**Material shown**
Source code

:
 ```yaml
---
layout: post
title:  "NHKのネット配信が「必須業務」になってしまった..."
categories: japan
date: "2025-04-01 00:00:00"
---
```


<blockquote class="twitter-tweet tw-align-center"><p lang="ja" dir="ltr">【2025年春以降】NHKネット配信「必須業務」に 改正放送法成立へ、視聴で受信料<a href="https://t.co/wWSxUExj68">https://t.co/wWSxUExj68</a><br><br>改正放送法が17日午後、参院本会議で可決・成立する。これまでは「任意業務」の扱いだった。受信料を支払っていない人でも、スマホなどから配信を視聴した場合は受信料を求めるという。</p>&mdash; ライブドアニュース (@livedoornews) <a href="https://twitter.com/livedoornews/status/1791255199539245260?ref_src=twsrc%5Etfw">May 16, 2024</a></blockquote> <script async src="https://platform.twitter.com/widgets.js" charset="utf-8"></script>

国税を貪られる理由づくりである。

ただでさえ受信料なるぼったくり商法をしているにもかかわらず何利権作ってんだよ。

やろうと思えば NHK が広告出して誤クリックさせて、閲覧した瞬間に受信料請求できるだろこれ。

**What you should do**
Transcribe the material above in full, keeping each word unchanged.

**Solution to the exercise**
Source code

:
 ```yaml
---
layout: post
title:  "NHKのネット配信が「必須業務」になってしまった..."
categories: japan
date: "2025-04-01 00:00:00"
---
```


<blockquote class="twitter-tweet tw-align-center"><p lang="ja" dir="ltr">【2025年春以降】NHKネット配信「必須業務」に 改正放送法成立へ、視聴で受信料<a href="https://t.co/wWSxUExj68">https://t.co/wWSxUExj68</a><br><br>改正放送法が17日午後、参院本会議で可決・成立する。これまでは「任意業務」の扱いだった。受信料を支払っていない人でも、スマホなどから配信を視聴した場合は受信料を求めるという。</p>&mdash; ライブドアニュース (@livedoornews) <a href="https://twitter.com/livedoornews/status/1791255199539245260?ref_src=twsrc%5Etfw">May 16, 2024</a></blockquote> <script async src="https://platform.twitter.com/widgets.js" charset="utf-8"></script>

国税を貪られる理由づくりである。

ただでさえ受信料なるぼったくり商法をしているにもかかわらず何利権作ってんだよ。

やろうと思えば NHK が広告出して誤クリックさせて、閲覧した瞬間に受信料請求できるだろこれ。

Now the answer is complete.